My face heated, but I said nothing. I didn’t believe her—not completely, anyway. Yet her words got to me. I started walking toward my house, bypassing her on the sidewalk. I felt her turning around behind me.

“He’s going to be back in my arms by the end of this week.”

“Good luck,” I shouted back, not turning around to face her.

“You’ve always been a fling! A meaningless one-night stand that got stretched into more because of the circumstances.”

I smiled bitterly. Yes. That I believe.

At home, I made Dad his vegetable soup for tomorrow, following the recipe they’d given me through his program. I was cutting a carrot into depressingly small pieces when my dad hollered from the living room.

“Would you look at that? Your boyfriend is famous.”

The first thing that popped into my head was that Milton had been arrested for killing a prostitute. He was so clean cut and morbidly middle class, it seemed like something he’d be capable of doing. I nicked my little finger when the thought of Célian sprung into my mind.

Was he in trouble? More importantly—was I supposed to care this much?

“How do you mean, Dad?” I tried to keep my voice light.

“He looks good in a tux, I’ll give him that.

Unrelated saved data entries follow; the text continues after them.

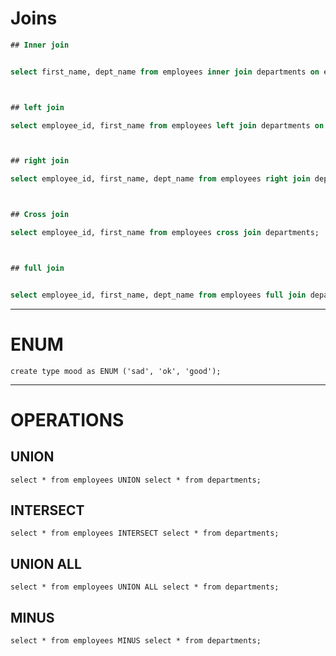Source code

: # Joins
 ```sql
 ## Inner join
 
 
 select first_name, dept_name from employees inner join departments on employees.dept_id = departments.dept_id where salary < 15000 order by dept_name; 
 
 
 
 ## left join
 
 select employee_id, first_name from employees left join departments on employees.dept_id = departments.dept_id where salary < 10000;
 
 
 
 ## right join
 
 select employee_id, first_name, dept_name from employees right join departments on employees.dept_id = departments.dept_id where salary between 3000 and 20000 order by employee_id; 
 

 
 ## Cross join
 
 select employee_id, first_name from employees cross join departments;
 

 
 ## full join
 

 select employee_id, first_name, dept_name from employees full join departments on employees.dept_id = departments.dept_id;
 
 ```
 
 ---
 
 # ENUM
 ` create type mood as ENUM ('sad', 'ok', 'good'); `
 
 
---

# OPERATIONS

## UNION

` select * from employees UNION select * from departments; `

## INTERSECT

` select * from employees INTERSECT select * from departments; `

## UNION ALL 

` select * from employees UNION ALL select * from departments; `


## MINUS

` select * from employees MINUS select * from departments; `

Of course, if I was as tall as LeBron James, I would rock a designer suit like nobody’s business. You have to see this, JoJo.”

I placed the knife on the chopping board and wiped my hands on my jeans, walking over to the living room. I stood behind the sofa, so Dad couldn’t see me. Good call, considering the horror I knew had plastered itself on my unsuspecting face as I realized what I was looking at.

It was a gossip show rerun from earlier in the day. Some New York socialite had celebrated her birthday and rented out half the left wing of some glitzy hotel. She’d ordered a cake the size of a house—literally, an actual house—and someone from the Guinness Book of World Records came in to measure it. As the camera spun around the horrendous excuse for a sponge cake (“It took over five hundred sacks of sugar and six hundred pounds of flour to make the cake…”), it caught some of the guests at the party. And there was my very own Waldo, who’d been missing in action for the past three days.

Lily’s arm was looped around Célian’s.

He smiled.

She clapped.

They looked happy.

Happy like record stores and stone skipping and stolen iPods could never make him. Happy like his fiancée had just helped him save his news channel.

“Who’s the girl?” Dad scratched his bald head.

“His fiancée.” Rocks. The admission felt like swallowing rocks.

Dad twisted his head, frowning. “JoJo?”

I nodded, squeezing my eyes shut so he wouldn’t see the pain swirling inside them. I wanted to run to the cemetery down the block where my mother was buried and throw myself on her tombstone and tell her I wished she’d really cursed me—so my heart would be lonely and hungry, so it wouldn’t be linked via an invisible string, like a balloon, to a man who was too good at sucking the air out of it.